> [Work instruction] Wherever the string "constantize" shows up in the data below, copy the whole line.

(Plain-text document sources)
>>>>>

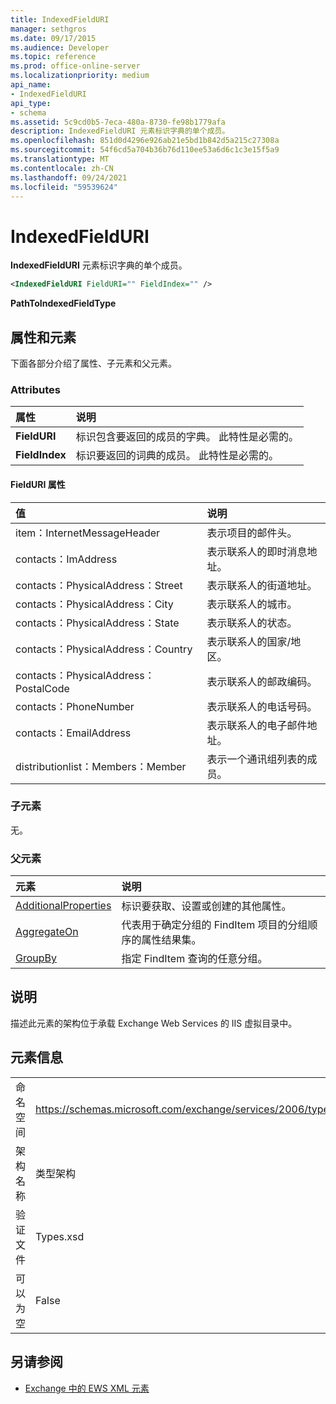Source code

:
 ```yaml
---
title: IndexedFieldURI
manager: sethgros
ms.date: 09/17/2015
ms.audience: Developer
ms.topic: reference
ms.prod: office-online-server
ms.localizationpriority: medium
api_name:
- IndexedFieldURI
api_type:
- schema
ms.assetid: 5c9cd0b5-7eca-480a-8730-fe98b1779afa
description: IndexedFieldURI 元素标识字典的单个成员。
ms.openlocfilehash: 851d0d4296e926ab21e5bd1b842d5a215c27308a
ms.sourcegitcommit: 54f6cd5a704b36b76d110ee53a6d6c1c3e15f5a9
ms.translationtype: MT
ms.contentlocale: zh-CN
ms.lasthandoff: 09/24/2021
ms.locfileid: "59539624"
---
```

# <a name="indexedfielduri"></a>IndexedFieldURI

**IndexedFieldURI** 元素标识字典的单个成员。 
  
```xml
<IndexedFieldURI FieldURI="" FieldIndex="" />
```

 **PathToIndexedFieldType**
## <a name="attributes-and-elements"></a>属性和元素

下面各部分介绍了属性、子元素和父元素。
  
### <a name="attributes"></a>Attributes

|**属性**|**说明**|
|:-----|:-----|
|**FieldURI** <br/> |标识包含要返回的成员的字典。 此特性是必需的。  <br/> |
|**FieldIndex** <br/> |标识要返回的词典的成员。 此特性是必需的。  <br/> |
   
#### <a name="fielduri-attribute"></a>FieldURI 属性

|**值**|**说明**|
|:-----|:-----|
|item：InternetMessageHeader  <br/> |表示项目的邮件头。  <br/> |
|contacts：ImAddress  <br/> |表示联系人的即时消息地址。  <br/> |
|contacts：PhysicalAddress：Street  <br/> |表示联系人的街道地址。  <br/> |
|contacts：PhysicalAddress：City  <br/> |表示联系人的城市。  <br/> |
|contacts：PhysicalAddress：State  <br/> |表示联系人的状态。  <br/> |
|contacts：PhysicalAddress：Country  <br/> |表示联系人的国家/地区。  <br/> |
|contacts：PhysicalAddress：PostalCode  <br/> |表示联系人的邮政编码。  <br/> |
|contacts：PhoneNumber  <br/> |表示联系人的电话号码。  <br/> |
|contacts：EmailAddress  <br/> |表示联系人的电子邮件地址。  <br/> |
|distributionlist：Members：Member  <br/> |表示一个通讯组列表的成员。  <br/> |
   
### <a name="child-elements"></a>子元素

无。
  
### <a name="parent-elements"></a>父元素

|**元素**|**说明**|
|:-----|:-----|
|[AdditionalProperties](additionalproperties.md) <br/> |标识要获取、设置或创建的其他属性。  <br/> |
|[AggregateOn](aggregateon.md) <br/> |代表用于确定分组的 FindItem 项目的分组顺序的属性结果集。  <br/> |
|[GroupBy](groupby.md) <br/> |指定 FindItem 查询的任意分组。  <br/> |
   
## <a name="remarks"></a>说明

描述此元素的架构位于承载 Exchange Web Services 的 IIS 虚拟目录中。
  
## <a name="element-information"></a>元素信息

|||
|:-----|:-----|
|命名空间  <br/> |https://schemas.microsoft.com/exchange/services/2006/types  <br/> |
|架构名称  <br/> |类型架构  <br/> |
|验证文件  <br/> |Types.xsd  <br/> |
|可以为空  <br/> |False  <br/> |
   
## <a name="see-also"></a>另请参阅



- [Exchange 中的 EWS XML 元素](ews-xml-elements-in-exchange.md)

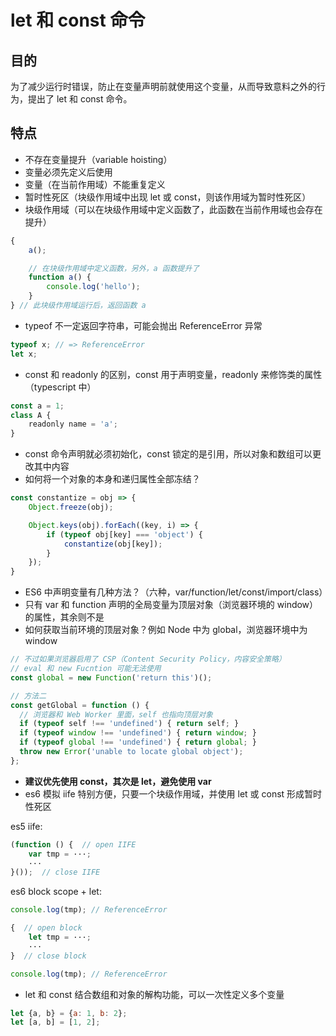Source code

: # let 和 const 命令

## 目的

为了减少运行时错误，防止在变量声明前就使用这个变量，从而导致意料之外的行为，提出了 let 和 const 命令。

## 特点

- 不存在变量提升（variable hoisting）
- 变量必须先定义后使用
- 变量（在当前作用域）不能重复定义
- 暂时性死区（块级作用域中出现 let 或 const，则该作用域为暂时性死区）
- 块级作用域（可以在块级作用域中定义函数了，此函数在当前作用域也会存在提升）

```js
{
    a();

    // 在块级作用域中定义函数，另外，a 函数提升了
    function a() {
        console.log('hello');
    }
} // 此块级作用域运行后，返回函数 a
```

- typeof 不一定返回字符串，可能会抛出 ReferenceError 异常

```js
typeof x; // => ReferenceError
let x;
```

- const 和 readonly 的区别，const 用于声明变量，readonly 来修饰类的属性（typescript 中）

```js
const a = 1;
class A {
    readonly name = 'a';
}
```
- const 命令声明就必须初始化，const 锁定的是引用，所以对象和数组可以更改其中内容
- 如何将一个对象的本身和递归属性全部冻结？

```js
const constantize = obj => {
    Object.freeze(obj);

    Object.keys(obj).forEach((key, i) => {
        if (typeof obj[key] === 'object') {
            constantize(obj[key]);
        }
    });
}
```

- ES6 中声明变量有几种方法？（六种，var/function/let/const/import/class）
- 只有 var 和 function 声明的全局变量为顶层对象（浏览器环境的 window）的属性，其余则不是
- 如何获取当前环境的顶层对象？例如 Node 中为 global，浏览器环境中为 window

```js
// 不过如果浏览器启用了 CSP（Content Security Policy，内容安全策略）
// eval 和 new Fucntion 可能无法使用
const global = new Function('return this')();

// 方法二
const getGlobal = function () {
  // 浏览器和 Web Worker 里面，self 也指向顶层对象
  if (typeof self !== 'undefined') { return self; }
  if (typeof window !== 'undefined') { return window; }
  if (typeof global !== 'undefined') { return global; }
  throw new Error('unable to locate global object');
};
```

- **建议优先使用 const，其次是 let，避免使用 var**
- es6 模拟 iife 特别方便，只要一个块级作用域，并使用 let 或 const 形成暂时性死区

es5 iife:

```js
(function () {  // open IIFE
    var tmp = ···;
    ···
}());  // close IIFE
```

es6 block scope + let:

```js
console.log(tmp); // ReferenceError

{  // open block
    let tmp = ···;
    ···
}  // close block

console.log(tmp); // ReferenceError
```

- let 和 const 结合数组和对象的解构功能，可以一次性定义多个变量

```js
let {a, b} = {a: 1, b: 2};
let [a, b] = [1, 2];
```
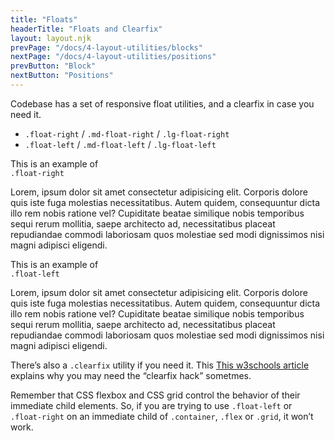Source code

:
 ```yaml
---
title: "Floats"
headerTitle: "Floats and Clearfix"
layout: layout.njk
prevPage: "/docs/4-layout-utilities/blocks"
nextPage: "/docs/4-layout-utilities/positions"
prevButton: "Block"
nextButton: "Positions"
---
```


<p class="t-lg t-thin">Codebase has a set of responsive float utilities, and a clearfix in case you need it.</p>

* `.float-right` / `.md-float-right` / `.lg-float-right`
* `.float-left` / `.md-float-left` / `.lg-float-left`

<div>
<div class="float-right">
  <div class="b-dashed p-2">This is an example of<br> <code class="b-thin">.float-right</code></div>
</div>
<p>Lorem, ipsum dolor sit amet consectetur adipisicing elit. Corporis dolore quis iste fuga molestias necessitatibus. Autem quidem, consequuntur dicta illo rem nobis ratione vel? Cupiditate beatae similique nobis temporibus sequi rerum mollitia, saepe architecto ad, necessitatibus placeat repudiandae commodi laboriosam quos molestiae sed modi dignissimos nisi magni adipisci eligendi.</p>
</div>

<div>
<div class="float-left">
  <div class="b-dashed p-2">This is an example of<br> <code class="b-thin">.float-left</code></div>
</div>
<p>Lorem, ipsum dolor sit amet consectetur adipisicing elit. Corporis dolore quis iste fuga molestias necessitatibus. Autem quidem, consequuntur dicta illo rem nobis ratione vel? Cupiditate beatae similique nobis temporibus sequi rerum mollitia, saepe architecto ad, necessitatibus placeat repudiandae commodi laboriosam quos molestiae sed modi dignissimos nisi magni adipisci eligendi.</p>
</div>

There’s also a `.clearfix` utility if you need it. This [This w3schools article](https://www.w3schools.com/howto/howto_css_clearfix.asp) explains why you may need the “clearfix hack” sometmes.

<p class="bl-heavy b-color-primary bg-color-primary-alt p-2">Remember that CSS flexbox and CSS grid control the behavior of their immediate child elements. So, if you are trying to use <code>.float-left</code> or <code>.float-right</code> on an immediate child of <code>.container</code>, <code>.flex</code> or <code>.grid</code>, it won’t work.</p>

<<<<<

> [Answer area]
const constantize = obj => {
            constantize(obj[key]);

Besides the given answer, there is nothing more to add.